→ Exercise description:
Using the records below, copy exactly the part that opens with the line holding "I have added" and closes with the line holding "Schema changes and", minus the pictures.

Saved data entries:
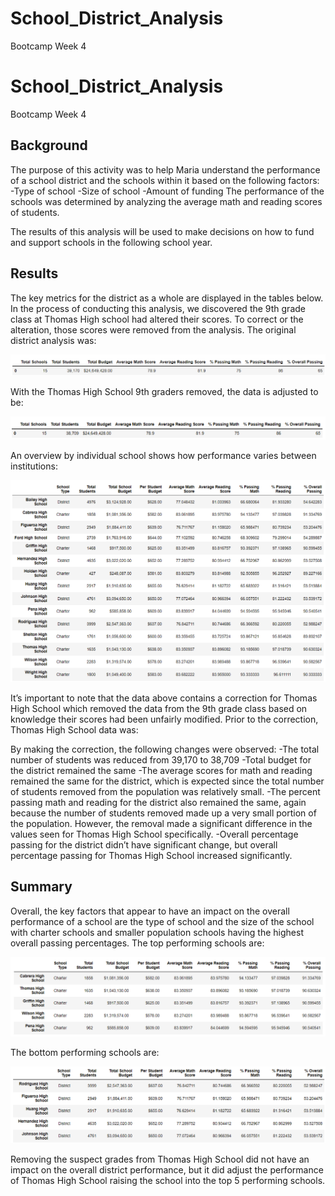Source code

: # School_District_Analysis
Bootcamp Week 4

# School_District_Analysis
Bootcamp Week 4

## Background

The purpose of this activity was to help Maria understand the performance of a school district and the schools within it based on the following factors:
	-Type of school
	-Size of school
	-Amount of funding
The performance of the schools was determined by analyzing the average math and reading scores of students.

The results of this analysis will be used to make decisions on how to fund and support schools in the following school year.

## Results

The key metrics for the district as a whole are displayed in the tables below.  In the process of conducting this analysis, we discovered the 9th grade class at Thomas High school had altered their scores.  To correct or the alteration, those scores were removed from the analysis.
The original district analysis was:

![Original District Analysis](https://github.com/ebales/School_District_Analysis/blob/main/Resources/District%20Summary.png) 

With the Thomas High School 9th graders removed, the data is adjusted to be: 

![Updated District Analysis](https://github.com/ebales/School_District_Analysis/blob/main/Resources/Updated%20District%20Summary.png)
 
An overview by individual school shows how performance varies between institutions:

![Performance by School](https://github.com/ebales/School_District_Analysis/blob/main/Resources/Summary%20by%20School%20with%20Update.png)
 
It’s important to note that the data above contains a correction for Thomas High School which removed the data from the 9th grade class based on knowledge their scores had been unfairly modified. Prior to the correction, Thomas High School data was:
 
By making the correction, the following changes were observed:
	-The total number of students was reduced from 39,170 to 38,709
	-Total budget for the district remained the same
	-The average scores for math and reading remained the same for the district, which is expected since the total number of students removed from the population was relatively small.
	-The percent passing math and reading for the district also remained the same, again because the number of students removed made up a very small portion of the population. However, the removal made a significant difference in the values seen for Thomas High School specifically.
	-Overall percentage passing for the district didn’t have significant change, but overall percentage passing for Thomas High School increased significantly.

## Summary
Overall, the key factors that appear to have an impact on the overall performance of a school are the type of school and the size of the school with charter schools and smaller population schools having the highest overall passing percentages.
The top performing schools are:

![Top 5 Performing Schools](https://github.com/ebales/School_District_Analysis/blob/main/Resources/Top%205%20Schools.png)
 
The bottom performing schools are:

![Bottom 5 Performing Schools](https://github.com/ebales/School_District_Analysis/blob/main/Resources/Bottom%205%20Schools.png)

Removing the suspect grades from Thomas High School did not have an impact on the overall district performance, but it did adjust the performance of Thomas High School raising the school into the top 5 performing schools.



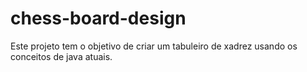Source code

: # chess-board-design
Este projeto tem o objetivo de criar um tabuleiro de xadrez usando os conceitos de java atuais. 
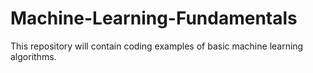 # Machine-Learning-Fundamentals
This repository will contain coding examples of basic machine learning algorithms.
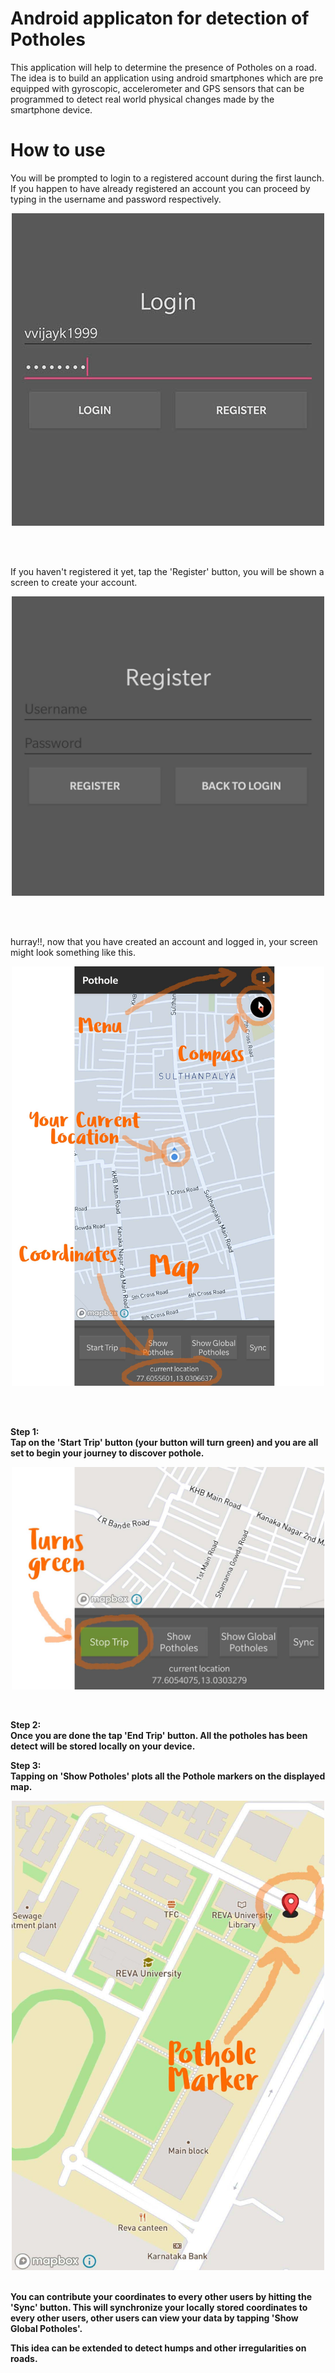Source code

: # Android applicaton for detection of Potholes

This application will help to determine the presence of Potholes on a road. The idea is to build an
application using android smartphones which are pre equipped with gyroscopic, accelerometer and GPS
sensors that can be programmed to detect real world physical changes made by the
smartphone device.


# How to use

You will be prompted to login to a registered account during the first launch. If you happen to have already registered an account you can proceed by typing in the username and password respectively.
<p align="center"><img src="Screenshots/login.jpg" width="500" alt="accessibility text"></p><br><br>

If you haven't registered it yet, tap the 'Register' button, you will be shown a screen to create your account.
<p align="center"><img src="Screenshots/register.jpg" width="500" alt="accessibility text"></p><br><br>

hurray!!, now that you have created an account and logged in, your screen might look something like this.
<p align="center"><img src="Screenshots/main.jpg" width="500" alt="accessibility text"></p><br><br>

<b>Step 1:<b><br>
Tap on the 'Start Trip' button (your button will turn green) and you are all set to begin your journey to discover pothole.
<p align="center"><img src="Screenshots/start_trip.jpg" width="500" alt="accessibility text"></p><br>
  
<b>Step 2:<b><br>
Once you are done the tap 'End Trip' button. All the potholes has been detect will be stored locally on your device.

<b>Step 3:<b><br>
Tapping on 'Show Potholes' plots all the Pothole markers on the displayed map.
<p align="center"><img src="Screenshots/pothole_marker.jpg" width="500" alt="accessibility text"></p><br>
You can contribute your coordinates to every other users by hitting the 'Sync' button.
This will synchronize your locally stored coordinates to every other users, other users can view your data by tapping 'Show Global Potholes'.

This idea can be extended to detect humps and other irregularities on roads.
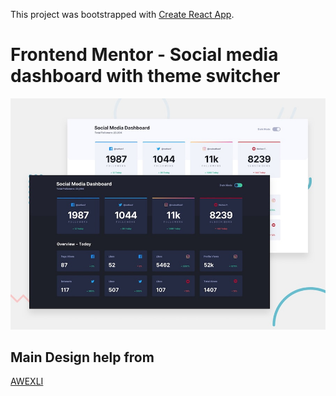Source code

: This project was bootstrapped with [Create React App](https://github.com/facebook/create-react-app).

# Frontend Mentor - Social media dashboard with theme switcher

![Design preview for the Social media dashboard with theme switcher coding challenge](./design/desktop-preview.jpg)


## Main Design help from
[AWEXLI](https://github.com/awexli/Social-Media-Dashboard)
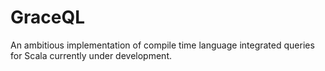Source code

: # GraceQL
 
An ambitious implementation of compile time language integrated queries for Scala currently under development.
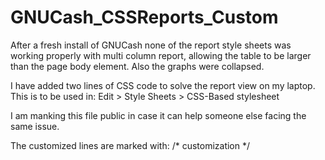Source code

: # GNUCash_CSSReports_Custom

After a fresh install of GNUCash none of the report style sheets was working properly with multi column report, allowing the table to be larger than the page body element.
Also the graphs were collapsed.

I have added two lines of CSS code to solve the report view on my laptop.
This is to be used in: Edit > Style Sheets > CSS-Based stylesheet

I am manking this file public in case it can help someone else facing the same issue.

The customized lines are marked with: /* customization */
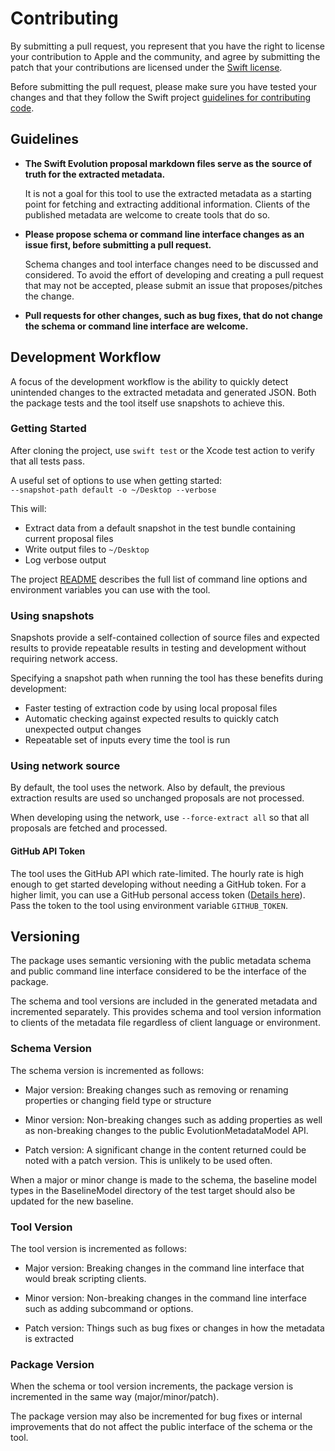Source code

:# Contributing

By submitting a pull request, you represent that you have the right to license
your contribution to Apple and the community, and agree by submitting the patch
that your contributions are licensed under the [Swift
license](https://swift.org/LICENSE.txt).

Before submitting the pull request, please make sure you have tested your
changes and that they follow the Swift project [guidelines for contributing
code](https://swift.org/contributing/#contributing-code).

## Guidelines

- **The Swift Evolution proposal markdown files serve as the source of truth for the extracted metadata.**

   It is not a goal for this tool to use the extracted metadata as a starting point for fetching and extracting additional information. Clients of the published metadata are welcome to create tools that do so.

- **Please propose schema or command line interface changes as an issue first, before submitting a pull request.**

  Schema changes and tool interface changes need to be discussed and considered. To avoid the effort of developing and creating a pull request that may not be accepted, please submit an issue that proposes/pitches the change.

- **Pull requests for other changes, such as bug fixes, that do not change the schema or command line interface are welcome.**

## Development Workflow

A focus of the development workflow is the ability to quickly detect unintended changes to the extracted metadata and generated JSON. Both the package tests and the tool itself use snapshots to achieve this.

### Getting Started
After cloning the project, use `swift test` or the Xcode test action to verify that all tests pass.

A useful set of options to use when getting started:  
`--snapshot-path default -o ~/Desktop --verbose`

This will:
- Extract data from a default snapshot in the test bundle containing current proposal files 
- Write output files to `~/Desktop`
- Log verbose output

The project [README](README.md) describes the full list of command line options and environment variables you can use with the tool.

### Using snapshots
Snapshots provide a self-contained collection of source files and expected results to provide repeatable results in testing and development without requiring network access.

Specifying a snapshot path when running the tool has these benefits during development:

- Faster testing of extraction code by using local proposal files
- Automatic checking against expected results to quickly catch unexpected output changes
- Repeatable set of inputs every time the tool is run

### Using network source
By default, the tool uses the network. Also by default, the previous extraction results are used so unchanged proposals are not processed.

When developing using the network, use `--force-extract all` so that all proposals are fetched and processed.

#### GitHub API Token
The tool uses the GitHub API which rate-limited. The hourly rate is high enough to get started developing without needing a GitHub token. For a higher limit, you can use a GitHub personal access token ([Details here](https://docs.github.com/en/rest/authentication/authenticating-to-the-rest-api?apiVersion=2022-11-28)). Pass the token to the tool using environment variable `GITHUB_TOKEN`.


## Versioning

The package uses semantic versioning with the public metadata schema and public command line interface considered to be the interface of the package.

The schema and tool versions are included in the generated metadata and incremented separately. This provides schema and tool version information to clients of the metadata file regardless of client language or environment.

### Schema Version
The schema version is incremented as follows:

- Major version: Breaking changes such as removing or renaming properties or changing field type or structure

- Minor version: Non-breaking changes such as adding properties as well as non-breaking changes to the public EvolutionMetadataModel API.
    
- Patch version: A significant change in the content returned could be noted with a patch version. This is unlikely to be used often.

When a major or minor change is made to the schema, the baseline model types in the BaselineModel directory of the test target should also be updated for the new baseline.

### Tool Version
The tool version is incremented as follows:

- Major version: Breaking changes in the command line interface that would break scripting clients.

- Minor version: Non-breaking changes in the command line interface such as adding subcommand or options.
    
- Patch version: Things such as bug fixes or changes in how the metadata is extracted

### Package Version
When the schema or tool version increments, the package version is incremented in the same way (major/minor/patch).

The package version may also be incremented for bug fixes or internal improvements that do not affect the public interface of the schema or the tool.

→ Exercise response:
I have added two lines of CSS code to solve the report view on my laptop.
This is to be used in: Edit > Style Sheets > CSS-Based stylesheet

I am manking this file public in case it can help someone else facing the same issue.

The customized lines are marked with: /* customization */
Source code

:# Contributing

By submitting a pull request, you represent that you have the right to license
your contribution to Apple and the community, and agree by submitting the patch
that your contributions are licensed under the [Swift
license](https://swift.org/LICENSE.txt).

Before submitting the pull request, please make sure you have tested your
changes and that they follow the Swift project [guidelines for contributing
code](https://swift.org/contributing/#contributing-code).

## Guidelines

- **The Swift Evolution proposal markdown files serve as the source of truth for the extracted metadata.**

   It is not a goal for this tool to use the extracted metadata as a starting point for fetching and extracting additional information. Clients of the published metadata are welcome to create tools that do so.

- **Please propose schema or command line interface changes as an issue first, before submitting a pull request.**

  Schema changes and tool interface changes need to be discussed and considered. To avoid the effort of developing and creating a pull request that may not be accepted, please submit an issue that proposes/pitches the change.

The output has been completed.